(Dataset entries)
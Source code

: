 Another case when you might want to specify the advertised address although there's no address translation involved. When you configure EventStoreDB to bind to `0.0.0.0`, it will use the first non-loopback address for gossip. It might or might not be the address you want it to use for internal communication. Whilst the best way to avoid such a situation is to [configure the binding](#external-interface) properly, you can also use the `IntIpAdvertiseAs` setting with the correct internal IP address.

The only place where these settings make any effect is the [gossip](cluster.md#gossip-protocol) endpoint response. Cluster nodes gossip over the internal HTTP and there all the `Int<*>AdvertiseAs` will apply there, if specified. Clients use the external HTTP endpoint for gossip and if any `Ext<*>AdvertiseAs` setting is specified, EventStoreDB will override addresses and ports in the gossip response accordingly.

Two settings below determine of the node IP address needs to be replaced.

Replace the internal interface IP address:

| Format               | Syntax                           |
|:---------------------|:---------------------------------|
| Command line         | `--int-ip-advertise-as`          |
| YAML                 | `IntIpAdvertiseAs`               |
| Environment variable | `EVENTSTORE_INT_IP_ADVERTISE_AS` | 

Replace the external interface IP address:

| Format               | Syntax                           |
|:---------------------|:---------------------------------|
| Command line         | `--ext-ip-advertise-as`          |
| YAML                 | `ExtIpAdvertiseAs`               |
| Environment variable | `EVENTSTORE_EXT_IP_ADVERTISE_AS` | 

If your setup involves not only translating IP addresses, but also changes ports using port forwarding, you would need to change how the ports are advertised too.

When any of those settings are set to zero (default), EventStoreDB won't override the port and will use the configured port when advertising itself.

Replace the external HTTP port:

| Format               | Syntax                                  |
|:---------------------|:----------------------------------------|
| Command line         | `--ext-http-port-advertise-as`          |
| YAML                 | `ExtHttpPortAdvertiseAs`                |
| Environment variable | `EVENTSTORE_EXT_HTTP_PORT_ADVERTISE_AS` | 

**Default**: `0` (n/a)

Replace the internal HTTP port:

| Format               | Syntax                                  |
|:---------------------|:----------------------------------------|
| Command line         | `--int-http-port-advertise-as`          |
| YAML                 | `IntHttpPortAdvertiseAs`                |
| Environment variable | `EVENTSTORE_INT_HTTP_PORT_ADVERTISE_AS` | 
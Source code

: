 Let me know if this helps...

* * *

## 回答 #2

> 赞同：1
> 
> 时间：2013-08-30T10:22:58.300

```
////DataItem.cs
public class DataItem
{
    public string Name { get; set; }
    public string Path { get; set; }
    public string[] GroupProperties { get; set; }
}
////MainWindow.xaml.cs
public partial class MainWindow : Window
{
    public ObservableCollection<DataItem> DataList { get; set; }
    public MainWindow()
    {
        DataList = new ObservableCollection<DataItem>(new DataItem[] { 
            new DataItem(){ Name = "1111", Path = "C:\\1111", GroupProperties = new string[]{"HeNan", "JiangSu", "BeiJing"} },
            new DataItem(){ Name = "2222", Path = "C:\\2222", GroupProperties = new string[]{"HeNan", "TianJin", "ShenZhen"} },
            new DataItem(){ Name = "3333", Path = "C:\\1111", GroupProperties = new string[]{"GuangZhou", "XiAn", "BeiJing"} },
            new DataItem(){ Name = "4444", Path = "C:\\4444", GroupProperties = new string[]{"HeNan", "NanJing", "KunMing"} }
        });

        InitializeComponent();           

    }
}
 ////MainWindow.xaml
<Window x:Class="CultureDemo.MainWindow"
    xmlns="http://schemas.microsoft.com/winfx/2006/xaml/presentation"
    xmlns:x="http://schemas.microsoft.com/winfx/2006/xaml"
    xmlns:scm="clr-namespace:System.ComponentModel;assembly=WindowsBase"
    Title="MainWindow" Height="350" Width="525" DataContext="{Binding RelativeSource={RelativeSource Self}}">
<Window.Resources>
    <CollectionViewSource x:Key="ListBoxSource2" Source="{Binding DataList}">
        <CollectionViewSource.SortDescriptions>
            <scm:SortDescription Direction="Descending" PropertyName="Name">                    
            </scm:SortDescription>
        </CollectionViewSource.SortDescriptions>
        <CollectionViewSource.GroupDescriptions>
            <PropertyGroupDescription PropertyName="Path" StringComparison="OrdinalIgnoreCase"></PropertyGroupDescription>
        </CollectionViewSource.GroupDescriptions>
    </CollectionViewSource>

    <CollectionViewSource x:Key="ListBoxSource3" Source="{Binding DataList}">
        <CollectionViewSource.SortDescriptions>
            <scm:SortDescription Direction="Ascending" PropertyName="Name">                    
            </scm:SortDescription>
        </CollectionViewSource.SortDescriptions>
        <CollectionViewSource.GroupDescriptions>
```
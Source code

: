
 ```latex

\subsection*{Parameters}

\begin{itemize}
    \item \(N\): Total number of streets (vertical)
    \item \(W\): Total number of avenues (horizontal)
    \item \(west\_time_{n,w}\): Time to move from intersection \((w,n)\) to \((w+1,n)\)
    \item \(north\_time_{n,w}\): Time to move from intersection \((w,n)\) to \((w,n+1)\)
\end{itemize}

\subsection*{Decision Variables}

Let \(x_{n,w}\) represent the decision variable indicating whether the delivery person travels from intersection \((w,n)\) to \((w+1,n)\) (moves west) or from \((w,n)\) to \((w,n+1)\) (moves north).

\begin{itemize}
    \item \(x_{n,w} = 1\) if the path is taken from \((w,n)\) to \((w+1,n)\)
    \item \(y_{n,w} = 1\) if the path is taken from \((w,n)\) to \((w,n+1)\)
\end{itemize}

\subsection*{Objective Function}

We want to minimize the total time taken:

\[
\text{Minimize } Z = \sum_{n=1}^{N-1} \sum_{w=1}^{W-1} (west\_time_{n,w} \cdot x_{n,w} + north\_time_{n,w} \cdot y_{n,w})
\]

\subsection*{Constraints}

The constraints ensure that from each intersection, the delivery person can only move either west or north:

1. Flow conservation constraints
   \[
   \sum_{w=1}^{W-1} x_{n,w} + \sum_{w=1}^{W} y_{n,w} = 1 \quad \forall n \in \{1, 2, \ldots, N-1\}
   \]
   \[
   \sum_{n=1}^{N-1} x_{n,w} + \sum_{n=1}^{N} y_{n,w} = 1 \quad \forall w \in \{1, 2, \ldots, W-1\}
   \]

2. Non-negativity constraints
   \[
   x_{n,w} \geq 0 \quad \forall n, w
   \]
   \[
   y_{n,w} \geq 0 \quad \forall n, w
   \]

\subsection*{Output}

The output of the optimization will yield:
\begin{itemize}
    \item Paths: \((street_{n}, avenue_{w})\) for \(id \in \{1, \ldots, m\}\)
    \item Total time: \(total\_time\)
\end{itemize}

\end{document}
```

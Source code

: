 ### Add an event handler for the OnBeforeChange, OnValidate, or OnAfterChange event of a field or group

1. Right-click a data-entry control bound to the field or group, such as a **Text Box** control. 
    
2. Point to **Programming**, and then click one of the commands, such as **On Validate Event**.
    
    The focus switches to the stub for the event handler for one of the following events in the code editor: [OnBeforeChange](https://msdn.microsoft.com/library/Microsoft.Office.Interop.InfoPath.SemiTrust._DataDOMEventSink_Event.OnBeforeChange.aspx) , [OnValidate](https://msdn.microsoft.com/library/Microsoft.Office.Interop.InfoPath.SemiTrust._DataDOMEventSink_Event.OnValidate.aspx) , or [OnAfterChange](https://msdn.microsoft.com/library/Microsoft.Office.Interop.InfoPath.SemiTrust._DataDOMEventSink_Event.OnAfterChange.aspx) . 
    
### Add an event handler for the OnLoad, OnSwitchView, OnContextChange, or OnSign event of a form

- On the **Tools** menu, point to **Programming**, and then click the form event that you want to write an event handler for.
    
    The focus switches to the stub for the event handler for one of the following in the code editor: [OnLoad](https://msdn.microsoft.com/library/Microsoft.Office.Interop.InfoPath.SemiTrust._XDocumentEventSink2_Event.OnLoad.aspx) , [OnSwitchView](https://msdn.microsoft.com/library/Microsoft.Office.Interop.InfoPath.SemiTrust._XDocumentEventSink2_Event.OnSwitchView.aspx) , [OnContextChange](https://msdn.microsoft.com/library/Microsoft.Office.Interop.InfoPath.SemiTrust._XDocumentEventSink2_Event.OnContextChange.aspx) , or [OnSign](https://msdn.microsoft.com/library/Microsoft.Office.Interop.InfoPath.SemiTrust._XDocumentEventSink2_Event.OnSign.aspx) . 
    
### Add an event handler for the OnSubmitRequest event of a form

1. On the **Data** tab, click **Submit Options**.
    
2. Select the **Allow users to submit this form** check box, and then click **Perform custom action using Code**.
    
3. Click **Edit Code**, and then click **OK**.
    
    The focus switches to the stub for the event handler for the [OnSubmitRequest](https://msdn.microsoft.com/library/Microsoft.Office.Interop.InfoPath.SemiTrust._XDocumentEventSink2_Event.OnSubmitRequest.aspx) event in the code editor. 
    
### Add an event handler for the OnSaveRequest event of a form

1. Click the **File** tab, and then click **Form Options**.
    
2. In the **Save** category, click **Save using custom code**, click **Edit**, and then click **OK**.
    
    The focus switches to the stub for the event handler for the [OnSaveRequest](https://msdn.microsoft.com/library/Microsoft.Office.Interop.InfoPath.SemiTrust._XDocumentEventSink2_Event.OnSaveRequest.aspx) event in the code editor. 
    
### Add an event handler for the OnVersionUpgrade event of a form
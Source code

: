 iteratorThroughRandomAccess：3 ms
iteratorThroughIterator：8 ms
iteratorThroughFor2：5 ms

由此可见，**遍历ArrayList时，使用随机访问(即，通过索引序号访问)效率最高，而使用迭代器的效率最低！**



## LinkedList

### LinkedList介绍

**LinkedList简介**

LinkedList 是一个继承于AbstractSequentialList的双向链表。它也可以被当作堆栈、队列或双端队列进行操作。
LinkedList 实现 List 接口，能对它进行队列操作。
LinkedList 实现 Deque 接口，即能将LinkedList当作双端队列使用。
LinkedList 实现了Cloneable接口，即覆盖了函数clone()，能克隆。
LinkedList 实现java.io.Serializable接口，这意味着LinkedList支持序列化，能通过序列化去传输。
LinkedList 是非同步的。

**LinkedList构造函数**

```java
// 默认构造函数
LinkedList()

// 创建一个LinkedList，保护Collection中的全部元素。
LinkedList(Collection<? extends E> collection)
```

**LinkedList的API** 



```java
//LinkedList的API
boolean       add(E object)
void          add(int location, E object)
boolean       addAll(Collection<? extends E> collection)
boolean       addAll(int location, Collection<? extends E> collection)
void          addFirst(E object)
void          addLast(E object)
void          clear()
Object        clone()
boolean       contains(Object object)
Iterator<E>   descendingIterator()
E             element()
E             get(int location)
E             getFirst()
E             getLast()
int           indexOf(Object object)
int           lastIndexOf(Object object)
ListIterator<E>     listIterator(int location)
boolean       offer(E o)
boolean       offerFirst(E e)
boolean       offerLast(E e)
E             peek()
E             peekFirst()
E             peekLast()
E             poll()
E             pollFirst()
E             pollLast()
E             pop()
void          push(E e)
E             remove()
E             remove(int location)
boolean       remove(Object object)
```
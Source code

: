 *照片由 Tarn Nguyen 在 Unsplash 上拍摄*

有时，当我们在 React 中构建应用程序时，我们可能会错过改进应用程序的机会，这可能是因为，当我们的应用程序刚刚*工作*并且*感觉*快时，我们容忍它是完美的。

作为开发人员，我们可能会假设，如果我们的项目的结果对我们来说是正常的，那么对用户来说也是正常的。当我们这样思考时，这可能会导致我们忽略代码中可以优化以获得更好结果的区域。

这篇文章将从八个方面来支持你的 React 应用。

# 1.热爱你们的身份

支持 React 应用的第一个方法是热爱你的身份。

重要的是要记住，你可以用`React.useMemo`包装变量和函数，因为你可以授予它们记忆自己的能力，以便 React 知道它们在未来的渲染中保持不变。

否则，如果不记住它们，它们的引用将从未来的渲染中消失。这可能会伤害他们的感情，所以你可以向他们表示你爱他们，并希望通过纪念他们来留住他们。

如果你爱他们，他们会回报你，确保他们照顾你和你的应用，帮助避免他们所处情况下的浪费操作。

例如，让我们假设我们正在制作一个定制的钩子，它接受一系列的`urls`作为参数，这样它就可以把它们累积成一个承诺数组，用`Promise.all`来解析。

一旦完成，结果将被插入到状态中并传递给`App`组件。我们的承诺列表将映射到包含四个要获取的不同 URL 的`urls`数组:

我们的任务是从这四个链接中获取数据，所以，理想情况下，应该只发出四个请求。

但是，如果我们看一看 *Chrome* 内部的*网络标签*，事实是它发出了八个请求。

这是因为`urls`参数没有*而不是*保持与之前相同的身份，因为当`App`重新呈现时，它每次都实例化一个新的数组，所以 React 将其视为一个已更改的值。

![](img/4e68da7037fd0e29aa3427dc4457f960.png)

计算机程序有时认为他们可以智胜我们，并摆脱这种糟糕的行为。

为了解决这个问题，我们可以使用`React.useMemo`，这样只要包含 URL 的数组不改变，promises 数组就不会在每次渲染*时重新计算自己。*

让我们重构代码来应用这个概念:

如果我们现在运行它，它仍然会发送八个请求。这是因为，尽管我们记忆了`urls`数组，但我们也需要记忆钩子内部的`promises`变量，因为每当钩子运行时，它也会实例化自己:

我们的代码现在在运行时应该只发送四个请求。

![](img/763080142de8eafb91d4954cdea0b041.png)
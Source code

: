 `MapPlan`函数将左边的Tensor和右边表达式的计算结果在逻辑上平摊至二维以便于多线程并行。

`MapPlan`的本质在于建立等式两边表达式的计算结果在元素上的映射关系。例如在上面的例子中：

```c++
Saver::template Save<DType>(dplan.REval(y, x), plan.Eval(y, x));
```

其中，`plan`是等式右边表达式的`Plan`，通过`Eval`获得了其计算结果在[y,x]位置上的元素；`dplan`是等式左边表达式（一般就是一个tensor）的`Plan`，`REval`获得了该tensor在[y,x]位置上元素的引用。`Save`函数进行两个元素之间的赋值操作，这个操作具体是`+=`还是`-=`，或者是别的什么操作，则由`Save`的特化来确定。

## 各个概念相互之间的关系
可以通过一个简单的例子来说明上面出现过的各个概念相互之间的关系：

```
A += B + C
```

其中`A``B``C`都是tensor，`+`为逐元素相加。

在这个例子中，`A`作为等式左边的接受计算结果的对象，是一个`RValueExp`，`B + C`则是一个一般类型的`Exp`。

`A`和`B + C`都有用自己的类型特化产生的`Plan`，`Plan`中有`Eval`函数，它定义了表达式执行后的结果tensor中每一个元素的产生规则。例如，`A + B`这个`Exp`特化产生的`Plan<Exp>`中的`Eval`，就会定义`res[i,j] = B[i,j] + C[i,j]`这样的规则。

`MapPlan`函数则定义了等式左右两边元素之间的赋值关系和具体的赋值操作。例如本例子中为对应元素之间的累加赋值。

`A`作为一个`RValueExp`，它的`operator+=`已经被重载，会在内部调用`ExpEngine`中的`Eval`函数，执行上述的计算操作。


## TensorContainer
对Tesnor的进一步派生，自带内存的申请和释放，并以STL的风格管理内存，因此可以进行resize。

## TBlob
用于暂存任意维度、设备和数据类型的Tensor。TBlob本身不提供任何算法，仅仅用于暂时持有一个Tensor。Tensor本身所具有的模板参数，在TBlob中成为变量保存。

**What needs to be done**. Go through the records. Copy each line where "override" appears.

**Output for this exercise**.
The only place where these settings make any effect is the [gossip](cluster.md#gossip-protocol) endpoint response. Cluster nodes gossip over the internal HTTP and there all the `Int<*>AdvertiseAs` will apply there, if specified. Clients use the external HTTP endpoint for gossip and if any `Ext<*>AdvertiseAs` setting is specified, EventStoreDB will override addresses and ports in the gossip response accordingly.
When any of those settings are set to zero (default), EventStoreDB won't override the port and will use the configured port when advertising itself.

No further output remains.